Operator, please open the line for questions. .
[Operator Instructions] Our first question comes from the line of Yanan Zhu from Wells Fargo..
Hi, thanks for taking my questions and congrats on the progress this quarter. I have a few questions, but they are relatively quick ones. On Fabry's program, it sounds like 2 patients have been off ERT.
Congratulations on that finding? And could you share the duration for either both or the longer patients? And also, what is the criteria for restarting ERT? Is it like a lyso-Gb3 level at baseline? Or is it a specific life or Gb3 level? And then on the program, I have a very quick question, whether that case has been communicated with regulators? And then I have one question on the base editor program.
.
Thank you. Lots of great questions. So I'm going to distribute them here. And so Bettina will take on the Fabry question. Jason will talk to you about base editors. And just to give a quick answer for the hemophilia A program, yes, Pfizer reported this immediately to the regulatory authorities. And it happened about the same time as the clinical hold.
So it's been with all of the regulatory authorities for some period of time. So Bettina, over to you. .
Thank you, Sandy. So thank you also for the question. For Fabry, we're obviously very excited to have now those line patients in the study. And as far as those 2 patients who have come off ERT, the first one we had already announced at the World Conference in February. So this patient has been off ERT for several months now.

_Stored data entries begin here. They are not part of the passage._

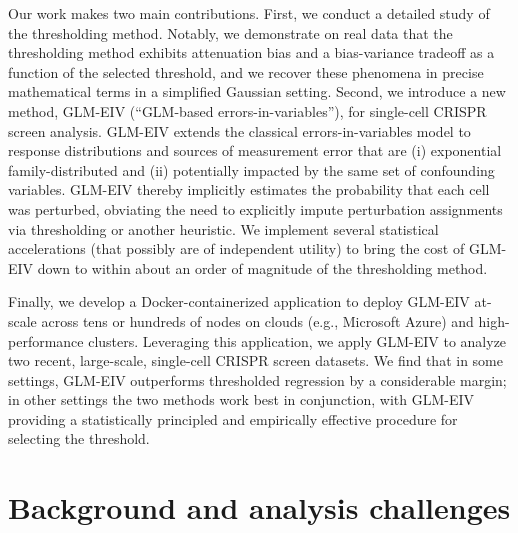 \documentclass[12pt]{article}
\begin{document}
Our work makes two main contributions. First, we conduct a detailed study of the thresholding method. Notably, we demonstrate on real data that the thresholding method exhibits attenuation bias and a bias-variance tradeoff as a function of the selected threshold, and we recover these phenomena in precise mathematical terms in a simplified Gaussian setting. Second, we introduce a new method, GLM-EIV (``GLM-based errors-in-variables''), for single-cell CRISPR screen analysis. GLM-EIV extends the classical errors-in-variables model to response distributions and sources of measurement error that are (i) exponential family-distributed and (ii) potentially impacted by the same set of confounding variables. GLM-EIV thereby implicitly estimates the probability that each cell was perturbed, obviating the need to explicitly impute perturbation assignments via thresholding or another heuristic. %
We implement several statistical accelerations (that possibly are of independent utility) to bring the cost of GLM-EIV down to within about an order of magnitude of the thresholding method.

Finally, we develop a Docker-containerized application to deploy GLM-EIV at-scale across tens or hundreds of nodes on clouds (e.g., Microsoft Azure) and high-performance clusters. Leveraging this application, we apply GLM-EIV to analyze two recent, large-scale, single-cell CRISPR screen datasets. We find that in some settings, GLM-EIV outperforms thresholded regression by a considerable margin; in other settings the two methods work best in conjunction, with GLM-EIV providing a statistically principled and empirically effective procedure for selecting the threshold.

\section{Background and analysis challenges}
\end{document}
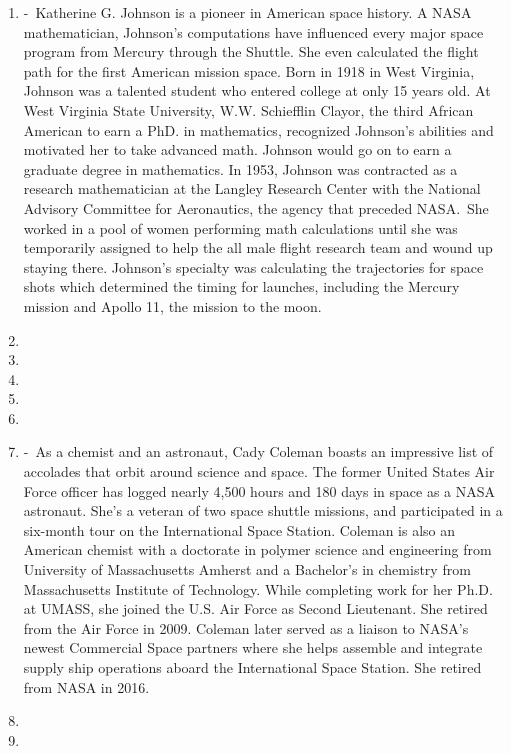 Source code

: \documentclass[12pt,a4paper]{article}
\begin{document}
\begin{enumerate}
  \item {} -\ Katherine G. Johnson is a pioneer in American space history. A NASA mathematician, Johnson's computations have influenced every major space program from Mercury through the Shuttle. She even calculated the flight path for the first American mission space. Born in 1918 in West Virginia, Johnson was a talented student who entered college at only 15 years old. At West Virginia State University, W.W. Schiefflin Clayor, the third African American to earn a PhD. in mathematics, recognized Johnson's abilities and motivated her to take advanced math. Johnson would go on to earn a graduate degree in mathematics. In 1953, Johnson was contracted as a research mathematician at the Langley Research Center with the National Advisory Committee for Aeronautics, the agency that preceded NASA.\ She worked in a pool of women performing math calculations until she was temporarily assigned to help the all male flight research team and wound up staying there. Johnson's specialty was calculating the trajectories for space shots which determined the timing for launches, including the Mercury mission and Apollo 11, the mission to the moon.
  \item {}
  \item {}
  \item {}
  \item {}
  \item {}
  \item {} -\ As a chemist and an astronaut, Cady Coleman boasts an impressive list of accolades that orbit around science and space. The former United States Air Force officer has logged nearly 4,500 hours and 180 days in space as a NASA astronaut. She's a veteran of two space shuttle missions, and participated in a six-month tour on the International Space Station. Coleman is also an American chemist with a doctorate in polymer science and engineering from University of Massachusetts Amherst and a Bachelor's in chemistry from Massachusetts Institute of Technology. While completing work for her Ph.D. at UMASS, she joined the U.S. Air Force as Second Lieutenant. She retired from the Air Force in 2009. Coleman later served as a liaison to NASA's newest Commercial Space partners where she helps assemble and integrate supply ship operations aboard the International Space Station. She retired from NASA in 2016.
  \item {}
  \item {}
\end{enumerate}
\end{document}
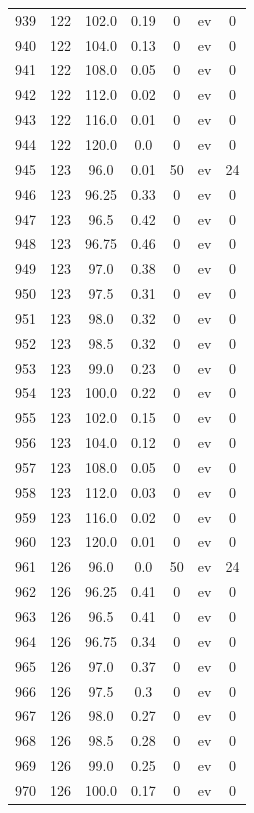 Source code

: \documentclass[12pt,a4paper]{article}
\begin{document}
\begin{tabular}{r|cccccc}
	939 & 122 & 102.0 & 0.19 & 0 & ev & 0 \\
	940 & 122 & 104.0 & 0.13 & 0 & ev & 0 \\
	941 & 122 & 108.0 & 0.05 & 0 & ev & 0 \\
	942 & 122 & 112.0 & 0.02 & 0 & ev & 0 \\
	943 & 122 & 116.0 & 0.01 & 0 & ev & 0 \\
	944 & 122 & 120.0 & 0.0 & 0 & ev & 0 \\
	945 & 123 & 96.0 & 0.01 & 50 & ev & 24 \\
	946 & 123 & 96.25 & 0.33 & 0 & ev & 0 \\
	947 & 123 & 96.5 & 0.42 & 0 & ev & 0 \\
	948 & 123 & 96.75 & 0.46 & 0 & ev & 0 \\
	949 & 123 & 97.0 & 0.38 & 0 & ev & 0 \\
	950 & 123 & 97.5 & 0.31 & 0 & ev & 0 \\
	951 & 123 & 98.0 & 0.32 & 0 & ev & 0 \\
	952 & 123 & 98.5 & 0.32 & 0 & ev & 0 \\
	953 & 123 & 99.0 & 0.23 & 0 & ev & 0 \\
	954 & 123 & 100.0 & 0.22 & 0 & ev & 0 \\
	955 & 123 & 102.0 & 0.15 & 0 & ev & 0 \\
	956 & 123 & 104.0 & 0.12 & 0 & ev & 0 \\
	957 & 123 & 108.0 & 0.05 & 0 & ev & 0 \\
	958 & 123 & 112.0 & 0.03 & 0 & ev & 0 \\
	959 & 123 & 116.0 & 0.02 & 0 & ev & 0 \\
	960 & 123 & 120.0 & 0.01 & 0 & ev & 0 \\
	961 & 126 & 96.0 & 0.0 & 50 & ev & 24 \\
	962 & 126 & 96.25 & 0.41 & 0 & ev & 0 \\
	963 & 126 & 96.5 & 0.41 & 0 & ev & 0 \\
	964 & 126 & 96.75 & 0.34 & 0 & ev & 0 \\
	965 & 126 & 97.0 & 0.37 & 0 & ev & 0 \\
	966 & 126 & 97.5 & 0.3 & 0 & ev & 0 \\
	967 & 126 & 98.0 & 0.27 & 0 & ev & 0 \\
	968 & 126 & 98.5 & 0.28 & 0 & ev & 0 \\
	969 & 126 & 99.0 & 0.25 & 0 & ev & 0 \\
	970 & 126 & 100.0 & 0.17 & 0 & ev & 0 \\

\end{tabular}
\end{document}
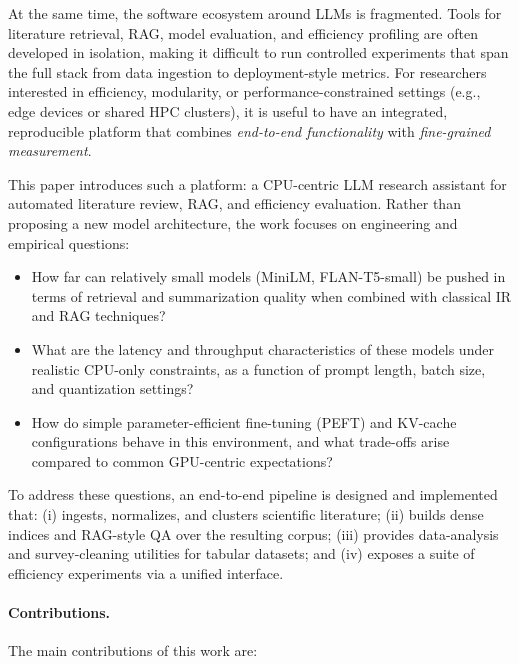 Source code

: \documentclass[11pt]{article}
\begin{document}
At the same time, the software ecosystem around LLMs is fragmented. Tools for literature retrieval, RAG, model evaluation, and efficiency profiling are often developed in isolation, making it difficult to run controlled experiments that span the full stack from data ingestion to deployment-style metrics. For researchers interested in efficiency, modularity, or performance-constrained settings (e.g., edge devices or shared HPC clusters), it is useful to have an integrated, reproducible platform that combines \emph{end-to-end functionality} with \emph{fine-grained measurement}.

This paper introduces such a platform: a CPU-centric LLM research assistant for automated literature review, RAG, and efficiency evaluation. Rather than proposing a new model architecture, the work focuses on engineering and empirical questions:

\begin{itemize}[leftmargin=1.5em]
\item How far can relatively small models (MiniLM, FLAN-T5-small) be pushed in terms of retrieval and summarization quality when combined with classical IR and RAG techniques?
\item What are the latency and throughput characteristics of these models under realistic CPU-only constraints, as a function of prompt length, batch size, and quantization settings?
\item How do simple parameter-efficient fine-tuning (PEFT) and KV-cache configurations behave in this environment, and what trade-offs arise compared to common GPU-centric expectations?
\end{itemize}

To address these questions, an end-to-end pipeline is designed and implemented that: (i) ingests, normalizes, and clusters scientific literature; (ii) builds dense indices and RAG-style QA over the resulting corpus; (iii) provides data-analysis and survey-cleaning utilities for tabular datasets; and (iv) exposes a suite of efficiency experiments via a unified interface.

\paragraph{Contributions.}
The main contributions of this work are:
\end{document}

The patient came off ERT towards the end of last year. And the second patient came off ERT just a few weeks ago. So he's been off ERT. And in terms of whether and when the patients would resume ERT, really, we are looking at this together with the PIs in terms of all the data coming out. It's not just the biomarkers, the clinical picture.
It's a conversation. Right now, there is no indication that ERT withdrawal would be necessary in either of these patients. .
You mean they don't need to go back on to ERT. .
Correct. .
Okay. Thank you, Bettina. Jason, can you help with some comments about the base editor? I know you're very excited about it. .
Yes, I'm happy to.
What is the specific question?.
Right. So yes, so we see that you have an abstract at ASGCT. You have a zinc finger-based base editor. Obviously, many, many questions, very much looking forward to the presentation such as questions such as how you enable the AAV capability there, how you put everything into one vector.
But I guess I'll just ask the kind of most interesting question in my -- from my perspective, that is with this kind of finger-based totally novel architecture.
Do you still have this phenomenon of by standard editing? And how does that compare with the base editor that is already out there?.
Yes. So thank you for the question. Yes, we are -- we have a group of world-class structural biologists and molecular biologists on the Sangamo team, and we're continuously pushing to innovate our platform to develop new functionalities for our genomic medicines toolkit. The latest one that we're presenting at ASGCT is our base editor.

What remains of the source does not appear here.